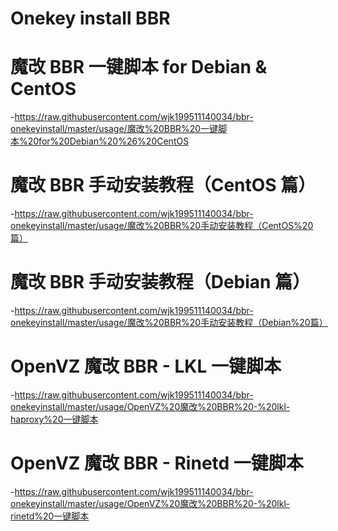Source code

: # Onekey install BBR


魔改 BBR 一键脚本 for Debian & CentOS
===============
-https://raw.githubusercontent.com/wjk199511140034/bbr-onekeyinstall/master/usage/魔改%20BBR%20一键脚本%20for%20Debian%20%26%20CentOS

魔改 BBR 手动安装教程（CentOS 篇）
===============
-https://raw.githubusercontent.com/wjk199511140034/bbr-onekeyinstall/master/usage/魔改%20BBR%20手动安装教程（CentOS%20篇）
 
魔改 BBR 手动安装教程（Debian 篇）
===============
-https://raw.githubusercontent.com/wjk199511140034/bbr-onekeyinstall/master/usage/魔改%20BBR%20手动安装教程（Debian%20篇）
 
OpenVZ 魔改 BBR - LKL 一键脚本
===============
-https://raw.githubusercontent.com/wjk199511140034/bbr-onekeyinstall/master/usage/OpenVZ%20魔改%20BBR%20-%20lkl-haproxy%20一键脚本
 
OpenVZ 魔改 BBR - Rinetd 一键脚本
===============
-https://raw.githubusercontent.com/wjk199511140034/bbr-onekeyinstall/master/usage/OpenVZ%20魔改%20BBR%20-%20lkl-rinetd%20一键脚本

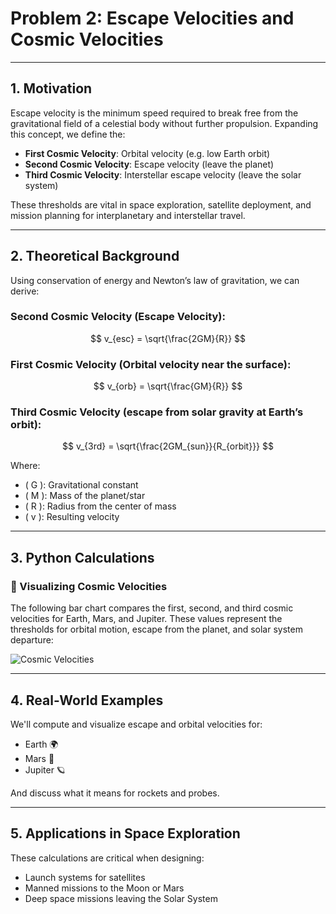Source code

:# Problem 2: Escape Velocities and Cosmic Velocities

---

## 1. Motivation

Escape velocity is the minimum speed required to break free from the gravitational field of a celestial body without further propulsion. Expanding this concept, we define the:

- **First Cosmic Velocity**: Orbital velocity (e.g. low Earth orbit)
- **Second Cosmic Velocity**: Escape velocity (leave the planet)
- **Third Cosmic Velocity**: Interstellar escape velocity (leave the solar system)

These thresholds are vital in space exploration, satellite deployment, and mission planning for interplanetary and interstellar travel.

---

## 2. Theoretical Background

Using conservation of energy and Newton’s law of gravitation, we can derive:

### Second Cosmic Velocity (Escape Velocity):

$$
v_{esc} = \sqrt{\frac{2GM}{R}}
$$

### First Cosmic Velocity (Orbital velocity near the surface):

$$
v_{orb} = \sqrt{\frac{GM}{R}}
$$

### Third Cosmic Velocity (escape from solar gravity at Earth’s orbit):

$$
v_{3rd} = \sqrt{\frac{2GM_{sun}}{R_{orbit}}}
$$

Where:
- \( G \): Gravitational constant
- \( M \): Mass of the planet/star
- \( R \): Radius from the center of mass
- \( v \): Resulting velocity

---

## 3. Python Calculations

### 🚀 Visualizing Cosmic Velocities

The following bar chart compares the first, second, and third cosmic velocities for Earth, Mars, and Jupiter. These values represent the thresholds for orbital motion, escape from the planet, and solar system departure:

![Cosmic Velocities](https://i.imgur.com/SdlCnsg.png)


---

## 4. Real-World Examples

We'll compute and visualize escape and orbital velocities for:
- Earth 🌍
- Mars 🔴
- Jupiter 🪐

And discuss what it means for rockets and probes.

---

## 5. Applications in Space Exploration

These calculations are critical when designing:
- Launch systems for satellites
- Manned missions to the Moon or Mars
- Deep space missions leaving the Solar System
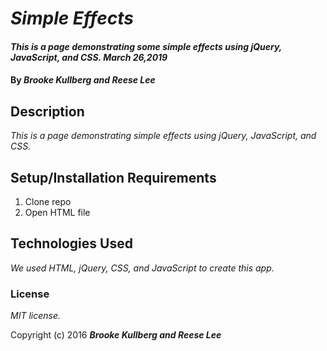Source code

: # _Simple Effects_

#### _This is a page demonstrating some simple effects using jQuery, JavaScript, and CSS. March 26,2019_

#### By _**Brooke Kullberg and Reese Lee**_

## Description

_This is a page demonstrating simple effects using jQuery, JavaScript, and CSS._

## Setup/Installation Requirements

1. Clone repo
2. Open HTML file


## Technologies Used

_We used HTML, jQuery, CSS, and JavaScript to create this app._

### License

*MIT license.*

Copyright (c) 2016 **_Brooke Kullberg and Reese Lee_**
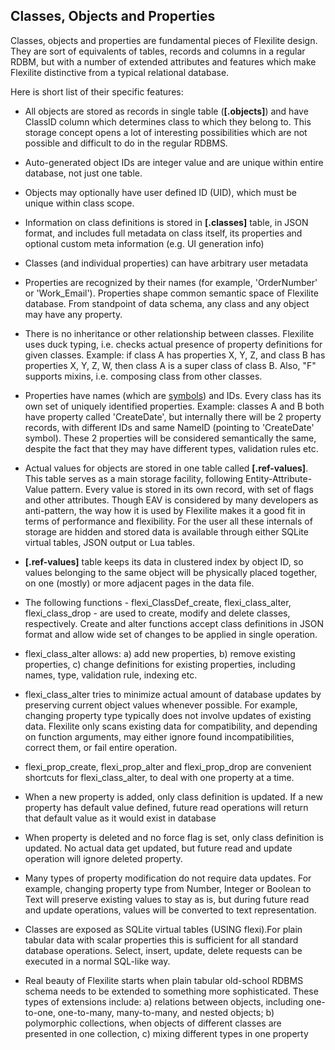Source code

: ## Classes, Objects and Properties

Classes, objects and properties are fundamental pieces of Flexilite design. They are sort of equivalents of tables, records and columns
in a regular RDBM, but with a number of extended attributes and features which make Flexilite distinctive from a typical
relational database.

Here is short list of their specific features:
* All objects are stored as records in single table (**[.objects]**) and have ClassID column which determines class to which they belong to.
This storage concept opens a lot of interesting possibilities which are not possible and difficult to do in the regular RDBMS.

* Auto-generated object IDs are integer value and are unique within entire database, not just one table.

* Objects may optionally have user defined ID (UID), which must be unique within class scope.

* Information on class definitions is stored in **[.classes]** table, in JSON format, and includes full metadata on class itself, its properties
and optional custom meta information (e.g. UI generation info)

* Classes (and individual properties) can have arbitrary user metadata

* Properties are recognized by their names (for example, 'OrderNumber' or 'Work_Email'). Properties shape common semantic space of Flexilite database. From standpoint of data schema,
 any class and any object may have any property.

* There is no inheritance or other relationship between classes. Flexilite uses duck typing, i.e. checks actual presence of property definitions
 for given classes. Example: if class A has properties X, Y, Z, and class B has properties X, Y, Z, W, then class A is a super class of class B.
 Also, "F" supports mixins, i.e. composing class from other classes.

* Properties have names (which are [symbols](./DataTypes.md)) and IDs. Every class has its own set of uniquely identified properties.
Example: classes A and B both have property called 'CreateDate', but internally there will be 2 property records, with different IDs and
 same NameID (pointing to 'CreateDate' symbol). These 2 properties will be considered semantically the same, despite the fact that they may have
 different types, validation rules etc.

* Actual values for objects are stored in one table called **[.ref-values]**. This table serves as a main storage facility, following
Entity-Attribute-Value pattern. Every value is stored in its own record, with set of flags and other attributes. Though EAV is considered by
many developers as anti-pattern, the way how it is used by Flexilite makes it a good fit in terms of performance and flexibility.
For the user all these internals of storage are hidden and stored data is available through either SQLite virtual tables, JSON output or Lua tables.

* **[.ref-values]** table keeps its data in clustered index by object ID, so values belonging to the same object will be physically placed together,
on one (mostly) or more adjacent pages in the data file.

* The following functions - flexi_ClassDef_create, flexi_class_alter, flexi_class_drop - are used to create, modify and delete classes, respectively.
Create and alter functions accept class definitions in JSON format and allow wide set of changes to be applied in single operation.

* flexi_class_alter allows: a) add new properties, b) remove existing properties, c) change definitions for existing properties, including
names, type, validation rule, indexing etc.

* flexi_class_alter tries to minimize actual amount of database updates by preserving current object values whenever
possible. For example, changing property type typically does not involve updates of existing data. Flexilite only scans existing data for
 compatibility, and depending on function arguments, may either ignore found incompatibilities, correct them, or fail entire operation.

* flexi_prop_create, flexi_prop_alter and flexi_prop_drop are convenient shortcuts for flexi_class_alter, to deal with one property at a time.

* When a new property is added, only class definition is updated. If a new property has default value defined, future read operations will
 return that default value as it would exist in database

* When property is deleted and no force flag is set, only class definition is updated. No actual data get updated, but future read and update
operation will ignore deleted property.

* Many types of property modification do not require data updates. For example, changing property type from Number, Integer or Boolean to Text
will preserve existing values to stay as is, but during future read and update operations, values will be converted to text representation.

* Classes are exposed as SQLite virtual tables (USING flexi).For plain tabular data with scalar properties this is sufficient for all standard
database operations. Select, insert, update, delete requests can be executed in a normal SQL-like way.

* Real beauty of Flexilite starts when plain tabular old-school RDBMS schema needs to be extended to something more sophisticated.
These types of extensions include: a) relations between objects, including one-to-one, one-to-many, many-to-many, and nested objects;
b) polymorphic collections, when objects of different classes are presented in one collection, c) mixing different types in one property

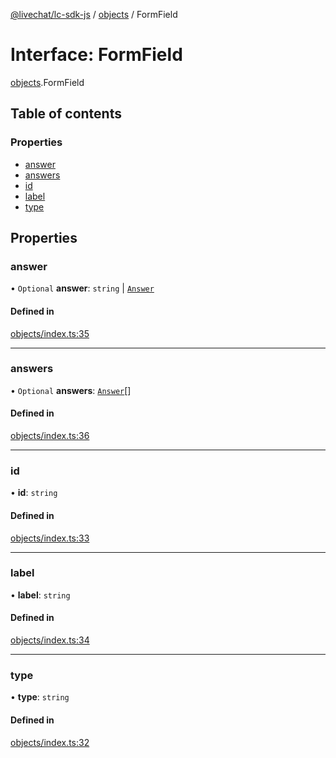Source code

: [@livechat/lc-sdk-js](../README.md) / [objects](../modules/objects.md) / FormField

# Interface: FormField

[objects](../modules/objects.md).FormField

## Table of contents

### Properties

- [answer](objects.FormField.md#answer)
- [answers](objects.FormField.md#answers)
- [id](objects.FormField.md#id)
- [label](objects.FormField.md#label)
- [type](objects.FormField.md#type)

## Properties

### answer

• `Optional` **answer**: `string` \| [`Answer`](objects.Answer.md)

#### Defined in

[objects/index.ts:35](https://github.com/livechat/lc-sdk-js/blob/7431f2f/src/objects/index.ts#L35)

___

### answers

• `Optional` **answers**: [`Answer`](objects.Answer.md)[]

#### Defined in

[objects/index.ts:36](https://github.com/livechat/lc-sdk-js/blob/7431f2f/src/objects/index.ts#L36)

___

### id

• **id**: `string`

#### Defined in

[objects/index.ts:33](https://github.com/livechat/lc-sdk-js/blob/7431f2f/src/objects/index.ts#L33)

___

### label

• **label**: `string`

#### Defined in

[objects/index.ts:34](https://github.com/livechat/lc-sdk-js/blob/7431f2f/src/objects/index.ts#L34)

___

### type

• **type**: `string`

#### Defined in

[objects/index.ts:32](https://github.com/livechat/lc-sdk-js/blob/7431f2f/src/objects/index.ts#L32)
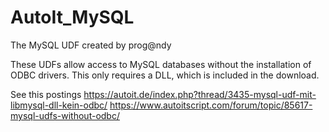 # AutoIt_MySQL
The MySQL UDF created by prog@ndy

These UDFs allow access to MySQL databases without the installation of ODBC drivers. This only requires a DLL, which is included in the download.

See this postings
https://autoit.de/index.php?thread/3435-mysql-udf-mit-libmysql-dll-kein-odbc/
https://www.autoitscript.com/forum/topic/85617-mysql-udfs-without-odbc/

__PROBLEM TO SOLVE__
Set the pictures aside and retype exactly the lines above from the line with "## Technologies Used" to the line with "just one table.", both included, adding no others.

__THE ANSWER__
## Technologies Used

_We used HTML, jQuery, CSS, and JavaScript to create this app._

### License

*MIT license.*

Copyright (c) 2016 **_Brooke Kullberg and Reese Lee_**
Source code

: ## Classes, Objects and Properties

Classes, objects and properties are fundamental pieces of Flexilite design. They are sort of equivalents of tables, records and columns
in a regular RDBM, but with a number of extended attributes and features which make Flexilite distinctive from a typical
relational database.

Here is short list of their specific features:
* All objects are stored as records in single table (**[.objects]**) and have ClassID column which determines class to which they belong to.
This storage concept opens a lot of interesting possibilities which are not possible and difficult to do in the regular RDBMS.

* Auto-generated object IDs are integer value and are unique within entire database, not just one table.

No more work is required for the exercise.